> _Recorded data_
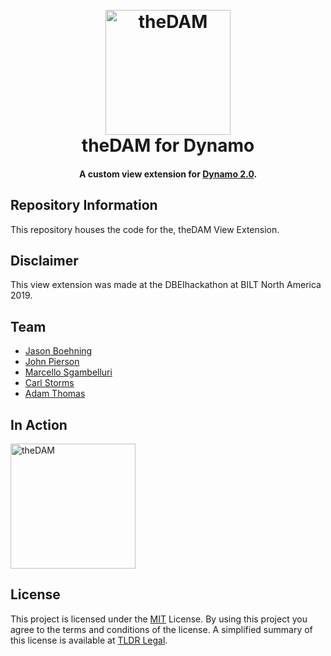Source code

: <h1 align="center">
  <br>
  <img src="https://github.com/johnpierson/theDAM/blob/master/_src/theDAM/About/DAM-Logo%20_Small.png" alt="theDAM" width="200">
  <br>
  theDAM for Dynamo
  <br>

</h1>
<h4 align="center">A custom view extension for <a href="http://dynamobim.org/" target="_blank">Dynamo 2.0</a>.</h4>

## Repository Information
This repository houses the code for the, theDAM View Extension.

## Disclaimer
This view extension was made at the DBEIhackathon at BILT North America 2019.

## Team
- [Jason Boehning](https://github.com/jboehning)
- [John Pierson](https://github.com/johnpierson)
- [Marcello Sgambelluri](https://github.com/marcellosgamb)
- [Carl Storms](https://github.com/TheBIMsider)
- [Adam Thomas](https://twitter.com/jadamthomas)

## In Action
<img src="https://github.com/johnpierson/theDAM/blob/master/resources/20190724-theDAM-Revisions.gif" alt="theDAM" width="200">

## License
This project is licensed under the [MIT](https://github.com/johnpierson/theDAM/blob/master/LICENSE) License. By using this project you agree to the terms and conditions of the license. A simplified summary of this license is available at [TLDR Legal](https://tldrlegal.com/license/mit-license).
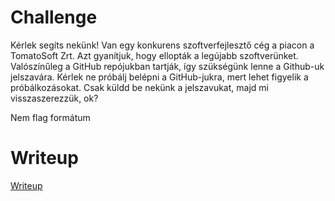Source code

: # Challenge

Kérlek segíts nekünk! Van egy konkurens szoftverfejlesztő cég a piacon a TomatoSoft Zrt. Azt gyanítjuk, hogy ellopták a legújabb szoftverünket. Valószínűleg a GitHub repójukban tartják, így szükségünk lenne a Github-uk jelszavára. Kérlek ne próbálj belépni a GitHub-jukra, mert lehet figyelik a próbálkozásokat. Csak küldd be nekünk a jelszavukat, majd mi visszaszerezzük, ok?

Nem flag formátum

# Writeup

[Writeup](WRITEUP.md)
==
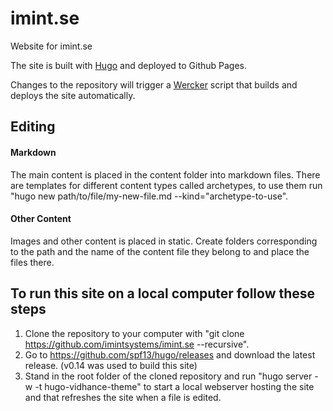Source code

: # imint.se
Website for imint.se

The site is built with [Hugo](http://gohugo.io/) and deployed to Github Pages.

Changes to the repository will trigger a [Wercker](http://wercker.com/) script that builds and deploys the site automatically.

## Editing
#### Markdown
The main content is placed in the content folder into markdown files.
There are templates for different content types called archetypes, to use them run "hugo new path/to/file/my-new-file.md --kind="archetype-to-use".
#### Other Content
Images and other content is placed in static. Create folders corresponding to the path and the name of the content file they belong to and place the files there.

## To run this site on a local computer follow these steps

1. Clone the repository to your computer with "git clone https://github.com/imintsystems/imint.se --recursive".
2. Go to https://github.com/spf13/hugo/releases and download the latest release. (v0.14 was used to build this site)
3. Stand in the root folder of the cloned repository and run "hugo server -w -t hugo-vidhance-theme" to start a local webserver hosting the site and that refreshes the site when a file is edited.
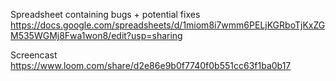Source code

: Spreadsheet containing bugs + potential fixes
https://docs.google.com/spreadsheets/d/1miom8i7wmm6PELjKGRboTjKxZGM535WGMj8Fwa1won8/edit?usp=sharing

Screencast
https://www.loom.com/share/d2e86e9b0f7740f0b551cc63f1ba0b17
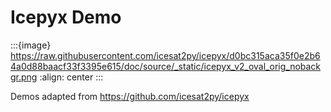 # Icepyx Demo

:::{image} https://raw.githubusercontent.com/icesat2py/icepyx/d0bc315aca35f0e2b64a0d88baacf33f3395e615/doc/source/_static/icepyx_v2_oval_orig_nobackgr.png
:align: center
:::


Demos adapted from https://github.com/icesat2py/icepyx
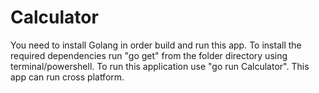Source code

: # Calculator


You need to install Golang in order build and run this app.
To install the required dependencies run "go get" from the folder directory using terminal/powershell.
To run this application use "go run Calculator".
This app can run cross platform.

> _Instructions for the task_
The reply should hold only the lines of the listing above starting at the line containing "Kérlek segíts nekünk!" and ending at the line containing "[Writeup](WRITEUP.md)", exactly as written.

> _Reply to the task_
Kérlek segíts nekünk! Van egy konkurens szoftverfejlesztő cég a piacon a TomatoSoft Zrt. Azt gyanítjuk, hogy ellopták a legújabb szoftverünket. Valószínűleg a GitHub repójukban tartják, így szükségünk lenne a Github-uk jelszavára. Kérlek ne próbálj belépni a GitHub-jukra, mert lehet figyelik a próbálkozásokat. Csak küldd be nekünk a jelszavukat, majd mi visszaszerezzük, ok?

Nem flag formátum

# Writeup

[Writeup](WRITEUP.md)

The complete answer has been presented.